[Records to process Boundary: Start]

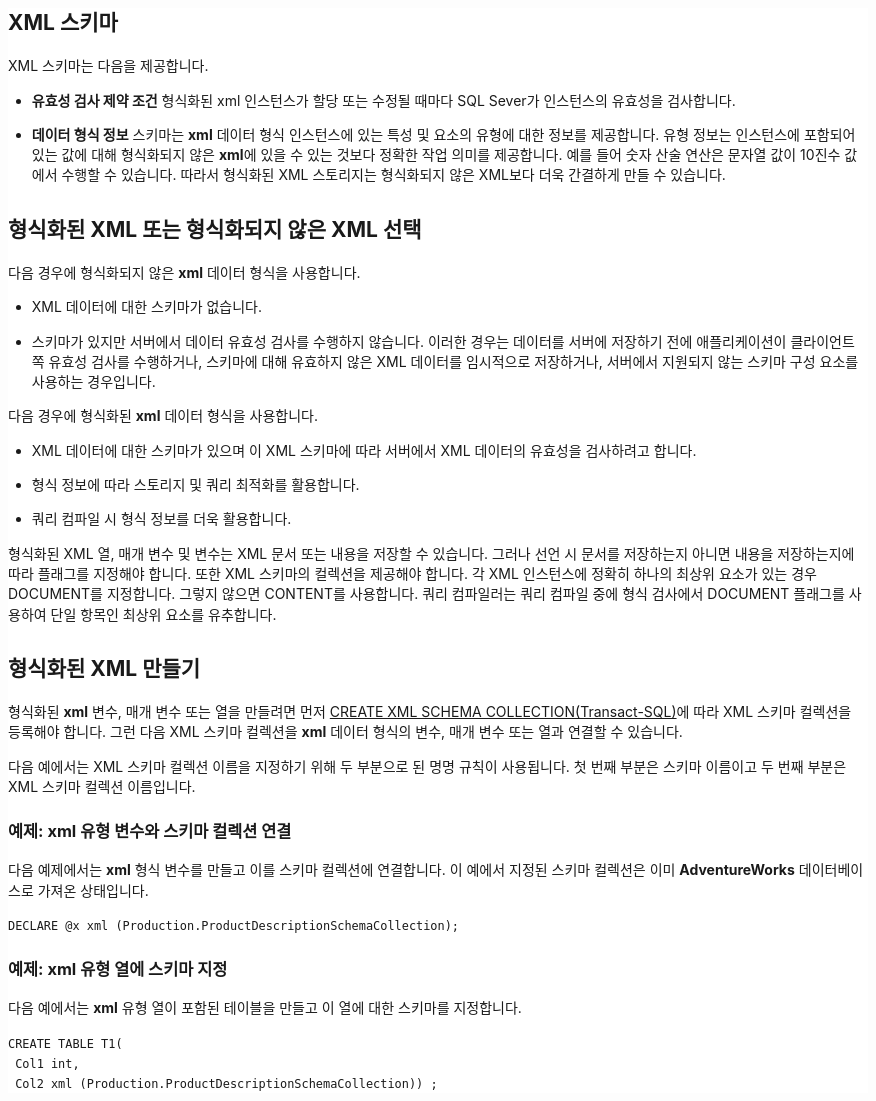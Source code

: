 ## <a name="xml-schemas"></a>XML 스키마  
 XML 스키마는 다음을 제공합니다.  
  
-   **유효성 검사 제약 조건** 형식화된 xml 인스턴스가 할당 또는 수정될 때마다 SQL Sever가 인스턴스의 유효성을 검사합니다.  
  
-   **데이터 형식 정보** 스키마는 **xml** 데이터 형식 인스턴스에 있는 특성 및 요소의 유형에 대한 정보를 제공합니다. 유형 정보는 인스턴스에 포함되어 있는 값에 대해 형식화되지 않은 **xml**에 있을 수 있는 것보다 정확한 작업 의미를 제공합니다. 예를 들어 숫자 산술 연산은 문자열 값이 10진수 값에서 수행할 수 있습니다. 따라서 형식화된 XML 스토리지는 형식화되지 않은 XML보다 더욱 간결하게 만들 수 있습니다.  
  
## <a name="choosing-typed-or-untyped-xml"></a>형식화된 XML 또는 형식화되지 않은 XML 선택  
 다음 경우에 형식화되지 않은 **xml** 데이터 형식을 사용합니다.  
  
-   XML 데이터에 대한 스키마가 없습니다.  
  
-   스키마가 있지만 서버에서 데이터 유효성 검사를 수행하지 않습니다. 이러한 경우는 데이터를 서버에 저장하기 전에 애플리케이션이 클라이언트 쪽 유효성 검사를 수행하거나, 스키마에 대해 유효하지 않은 XML 데이터를 임시적으로 저장하거나, 서버에서 지원되지 않는 스키마 구성 요소를 사용하는 경우입니다.  
  
 다음 경우에 형식화된 **xml** 데이터 형식을 사용합니다.  
  
-   XML 데이터에 대한 스키마가 있으며 이 XML 스키마에 따라 서버에서 XML 데이터의 유효성을 검사하려고 합니다.  
  
-   형식 정보에 따라 스토리지 및 쿼리 최적화를 활용합니다.  
  
-   쿼리 컴파일 시 형식 정보를 더욱 활용합니다.  
  
 형식화된 XML 열, 매개 변수 및 변수는 XML 문서 또는 내용을 저장할 수 있습니다. 그러나 선언 시 문서를 저장하는지 아니면 내용을 저장하는지에 따라 플래그를 지정해야 합니다. 또한 XML 스키마의 컬렉션을 제공해야 합니다. 각 XML 인스턴스에 정확히 하나의 최상위 요소가 있는 경우 DOCUMENT를 지정합니다. 그렇지 않으면 CONTENT를 사용합니다. 쿼리 컴파일러는 쿼리 컴파일 중에 형식 검사에서 DOCUMENT 플래그를 사용하여 단일 항목인 최상위 요소를 유추합니다.  
  
## <a name="creating-typed-xml"></a>형식화된 XML 만들기  
 형식화된 **xml** 변수, 매개 변수 또는 열을 만들려면 먼저 [CREATE XML SCHEMA COLLECTION&#40;Transact-SQL&#41;](../../t-sql/statements/create-xml-schema-collection-transact-sql.md)에 따라 XML 스키마 컬렉션을 등록해야 합니다. 그런 다음 XML 스키마 컬렉션을 **xml** 데이터 형식의 변수, 매개 변수 또는 열과 연결할 수 있습니다.  
  
 다음 예에서는 XML 스키마 컬렉션 이름을 지정하기 위해 두 부분으로 된 명명 규칙이 사용됩니다. 첫 번째 부분은 스키마 이름이고 두 번째 부분은 XML 스키마 컬렉션 이름입니다.  
  
### <a name="example-associating-a-schema-collection-with-an-xml-type-variable"></a>예제: xml 유형 변수와 스키마 컬렉션 연결  
 다음 예제에서는 **xml** 형식 변수를 만들고 이를 스키마 컬렉션에 연결합니다. 이 예에서 지정된 스키마 컬렉션은 이미 **AdventureWorks** 데이터베이스로 가져온 상태입니다.  
  
```  
DECLARE @x xml (Production.ProductDescriptionSchemaCollection);   
```  
  
### <a name="example-specifying-a-schema-for-an-xml-type-column"></a>예제: xml 유형 열에 스키마 지정  
 다음 예에서는 **xml** 유형 열이 포함된 테이블을 만들고 이 열에 대한 스키마를 지정합니다.  
  
```  
CREATE TABLE T1(  
 Col1 int,   
 Col2 xml (Production.ProductDescriptionSchemaCollection)) ;  
```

[Records to process Boundary: End]

Go through the entries and filter for lines holding the word "서버에서"; copy each match.

## [Solution to this task]
-   스키마가 있지만 서버에서 데이터 유효성 검사를 수행하지 않습니다. 이러한 경우는 데이터를 서버에 저장하기 전에 애플리케이션이 클라이언트 쪽 유효성 검사를 수행하거나, 스키마에 대해 유효하지 않은 XML 데이터를 임시적으로 저장하거나, 서버에서 지원되지 않는 스키마 구성 요소를 사용하는 경우입니다.  
-   XML 데이터에 대한 스키마가 있으며 이 XML 스키마에 따라 서버에서 XML 데이터의 유효성을 검사하려고 합니다.  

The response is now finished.